### [Exercise brief]
Pull every line that holds the word "Odometer" from the entries.

——

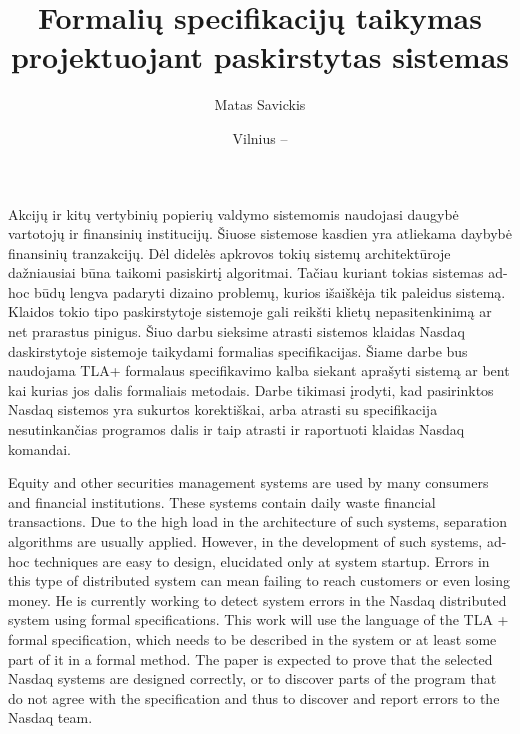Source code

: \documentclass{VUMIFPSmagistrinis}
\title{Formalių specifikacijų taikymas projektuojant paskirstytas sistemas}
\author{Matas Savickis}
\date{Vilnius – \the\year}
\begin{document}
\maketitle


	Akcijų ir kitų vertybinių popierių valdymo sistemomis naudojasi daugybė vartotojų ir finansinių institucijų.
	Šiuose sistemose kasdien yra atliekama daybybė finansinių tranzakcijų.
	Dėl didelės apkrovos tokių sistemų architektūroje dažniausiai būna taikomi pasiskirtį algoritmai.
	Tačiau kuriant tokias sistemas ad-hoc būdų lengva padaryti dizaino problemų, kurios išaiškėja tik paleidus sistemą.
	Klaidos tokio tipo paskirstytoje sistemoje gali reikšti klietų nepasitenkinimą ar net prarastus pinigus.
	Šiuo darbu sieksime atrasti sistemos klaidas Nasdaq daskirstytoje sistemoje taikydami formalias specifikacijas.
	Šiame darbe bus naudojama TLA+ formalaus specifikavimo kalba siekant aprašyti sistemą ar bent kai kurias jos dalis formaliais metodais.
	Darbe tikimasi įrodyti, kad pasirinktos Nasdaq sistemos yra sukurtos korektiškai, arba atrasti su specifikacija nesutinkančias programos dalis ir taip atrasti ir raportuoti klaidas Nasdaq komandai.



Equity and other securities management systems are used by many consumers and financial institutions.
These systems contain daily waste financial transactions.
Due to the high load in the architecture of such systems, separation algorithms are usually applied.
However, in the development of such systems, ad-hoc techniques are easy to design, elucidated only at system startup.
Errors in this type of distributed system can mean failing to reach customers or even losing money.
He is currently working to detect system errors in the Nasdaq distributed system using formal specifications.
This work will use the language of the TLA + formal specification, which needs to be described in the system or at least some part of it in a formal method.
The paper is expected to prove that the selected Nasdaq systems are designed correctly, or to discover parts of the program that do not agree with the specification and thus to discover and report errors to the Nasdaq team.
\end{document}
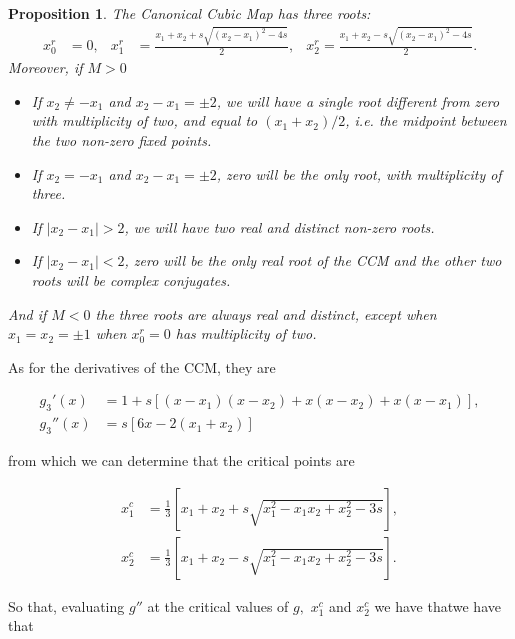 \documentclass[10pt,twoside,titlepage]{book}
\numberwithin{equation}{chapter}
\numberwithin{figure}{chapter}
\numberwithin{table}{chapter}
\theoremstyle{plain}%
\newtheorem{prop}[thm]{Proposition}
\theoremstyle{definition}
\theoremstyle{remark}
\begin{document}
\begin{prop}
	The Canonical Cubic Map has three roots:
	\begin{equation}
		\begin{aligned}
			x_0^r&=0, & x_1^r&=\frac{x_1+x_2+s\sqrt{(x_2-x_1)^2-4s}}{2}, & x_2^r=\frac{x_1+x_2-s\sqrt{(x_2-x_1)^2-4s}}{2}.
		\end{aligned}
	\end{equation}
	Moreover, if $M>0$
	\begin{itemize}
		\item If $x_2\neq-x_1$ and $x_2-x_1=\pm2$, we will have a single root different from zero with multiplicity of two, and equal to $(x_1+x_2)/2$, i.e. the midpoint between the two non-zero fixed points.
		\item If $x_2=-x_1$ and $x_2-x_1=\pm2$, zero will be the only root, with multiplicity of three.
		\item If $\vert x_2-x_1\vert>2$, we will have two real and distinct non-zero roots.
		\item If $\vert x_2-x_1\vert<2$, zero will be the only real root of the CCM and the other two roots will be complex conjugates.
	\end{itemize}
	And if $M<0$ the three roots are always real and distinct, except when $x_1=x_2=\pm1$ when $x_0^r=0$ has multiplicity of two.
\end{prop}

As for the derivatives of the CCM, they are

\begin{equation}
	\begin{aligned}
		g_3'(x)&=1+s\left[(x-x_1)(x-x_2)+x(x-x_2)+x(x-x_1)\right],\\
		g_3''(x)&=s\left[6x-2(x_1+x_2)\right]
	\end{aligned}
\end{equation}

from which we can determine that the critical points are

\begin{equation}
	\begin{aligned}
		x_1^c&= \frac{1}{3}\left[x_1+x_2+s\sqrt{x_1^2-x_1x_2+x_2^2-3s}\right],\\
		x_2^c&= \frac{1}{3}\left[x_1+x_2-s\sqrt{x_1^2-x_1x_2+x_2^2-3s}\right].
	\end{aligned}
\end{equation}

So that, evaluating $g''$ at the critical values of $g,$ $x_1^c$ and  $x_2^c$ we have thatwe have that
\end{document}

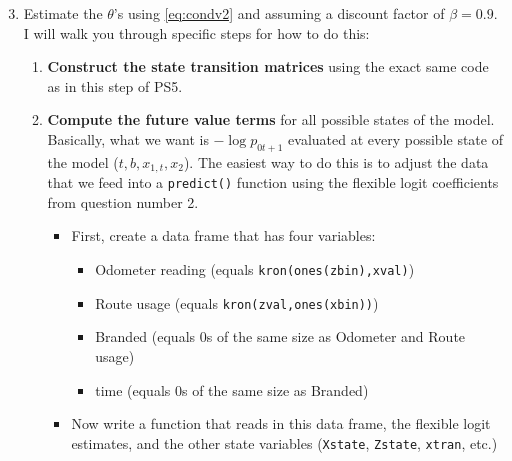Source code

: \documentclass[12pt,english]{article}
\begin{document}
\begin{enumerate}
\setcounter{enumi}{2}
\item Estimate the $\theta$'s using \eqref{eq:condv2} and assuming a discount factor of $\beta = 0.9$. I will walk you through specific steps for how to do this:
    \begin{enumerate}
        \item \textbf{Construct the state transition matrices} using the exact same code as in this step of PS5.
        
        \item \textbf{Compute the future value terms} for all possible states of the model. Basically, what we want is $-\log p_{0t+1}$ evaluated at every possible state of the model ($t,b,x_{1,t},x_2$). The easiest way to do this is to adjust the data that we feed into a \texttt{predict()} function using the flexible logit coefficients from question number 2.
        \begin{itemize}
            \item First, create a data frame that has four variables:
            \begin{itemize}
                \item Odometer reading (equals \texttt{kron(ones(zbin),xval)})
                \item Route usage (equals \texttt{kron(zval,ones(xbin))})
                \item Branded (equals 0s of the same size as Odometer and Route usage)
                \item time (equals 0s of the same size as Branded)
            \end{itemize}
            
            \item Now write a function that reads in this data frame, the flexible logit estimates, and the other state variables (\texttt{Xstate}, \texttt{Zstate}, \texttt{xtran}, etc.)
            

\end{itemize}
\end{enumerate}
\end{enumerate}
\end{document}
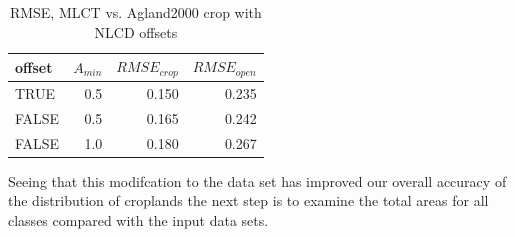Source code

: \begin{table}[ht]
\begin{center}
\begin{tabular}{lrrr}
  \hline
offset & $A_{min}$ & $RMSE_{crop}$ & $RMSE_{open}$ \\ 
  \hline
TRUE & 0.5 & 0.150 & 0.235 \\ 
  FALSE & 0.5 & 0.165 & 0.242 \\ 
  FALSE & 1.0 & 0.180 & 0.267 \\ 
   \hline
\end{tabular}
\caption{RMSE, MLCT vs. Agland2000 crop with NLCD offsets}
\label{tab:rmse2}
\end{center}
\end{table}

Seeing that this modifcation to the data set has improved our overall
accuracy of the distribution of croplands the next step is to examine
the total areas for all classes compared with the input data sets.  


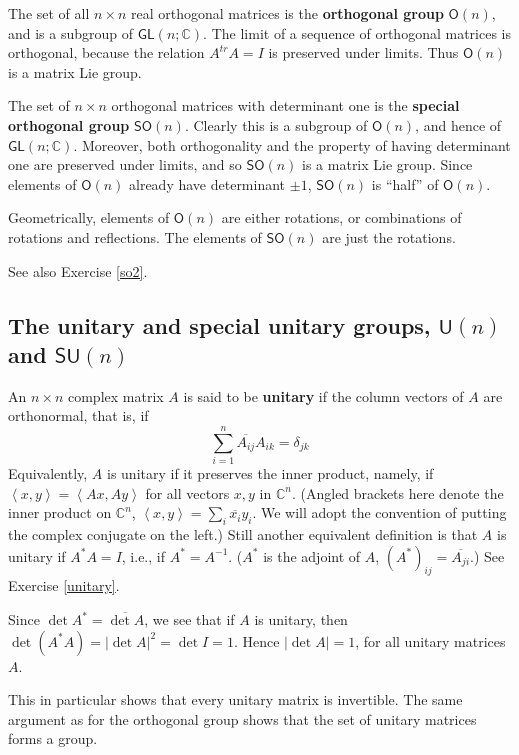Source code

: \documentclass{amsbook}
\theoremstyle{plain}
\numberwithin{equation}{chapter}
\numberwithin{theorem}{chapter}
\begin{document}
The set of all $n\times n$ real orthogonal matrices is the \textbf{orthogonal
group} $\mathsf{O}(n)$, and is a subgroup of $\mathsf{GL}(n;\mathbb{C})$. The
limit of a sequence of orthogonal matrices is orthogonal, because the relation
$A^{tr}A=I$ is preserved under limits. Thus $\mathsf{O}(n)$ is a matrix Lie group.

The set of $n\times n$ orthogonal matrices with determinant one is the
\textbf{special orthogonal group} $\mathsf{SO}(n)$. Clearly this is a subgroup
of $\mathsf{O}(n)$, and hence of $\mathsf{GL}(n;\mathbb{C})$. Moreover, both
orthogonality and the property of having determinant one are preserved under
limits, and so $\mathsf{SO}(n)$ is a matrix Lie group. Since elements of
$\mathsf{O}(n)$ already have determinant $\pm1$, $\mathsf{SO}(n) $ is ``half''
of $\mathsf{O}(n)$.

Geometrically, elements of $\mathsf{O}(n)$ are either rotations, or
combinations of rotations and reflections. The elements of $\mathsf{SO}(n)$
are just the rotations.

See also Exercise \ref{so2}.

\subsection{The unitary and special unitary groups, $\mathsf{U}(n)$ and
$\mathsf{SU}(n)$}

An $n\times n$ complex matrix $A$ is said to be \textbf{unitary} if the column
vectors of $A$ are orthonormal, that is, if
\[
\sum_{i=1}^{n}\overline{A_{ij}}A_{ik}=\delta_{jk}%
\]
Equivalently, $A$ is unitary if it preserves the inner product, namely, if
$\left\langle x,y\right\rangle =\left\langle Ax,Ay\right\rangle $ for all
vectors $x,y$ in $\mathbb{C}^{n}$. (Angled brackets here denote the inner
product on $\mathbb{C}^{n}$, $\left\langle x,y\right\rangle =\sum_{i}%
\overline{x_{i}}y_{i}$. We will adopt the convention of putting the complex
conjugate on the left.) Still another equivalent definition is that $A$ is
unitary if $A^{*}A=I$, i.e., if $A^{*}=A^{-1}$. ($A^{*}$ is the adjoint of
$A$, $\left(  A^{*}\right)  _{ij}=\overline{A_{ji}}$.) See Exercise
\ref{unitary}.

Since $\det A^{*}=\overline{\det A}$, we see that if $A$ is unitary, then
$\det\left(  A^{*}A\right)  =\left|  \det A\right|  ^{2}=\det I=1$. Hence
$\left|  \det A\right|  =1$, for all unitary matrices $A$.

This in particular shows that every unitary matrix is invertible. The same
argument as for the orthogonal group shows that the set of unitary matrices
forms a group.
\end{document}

——

### [Response to the task]
                \item Odometer reading (equals \texttt{kron(ones(zbin),xval)})
                \item Branded (equals 0s of the same size as Odometer and Route usage)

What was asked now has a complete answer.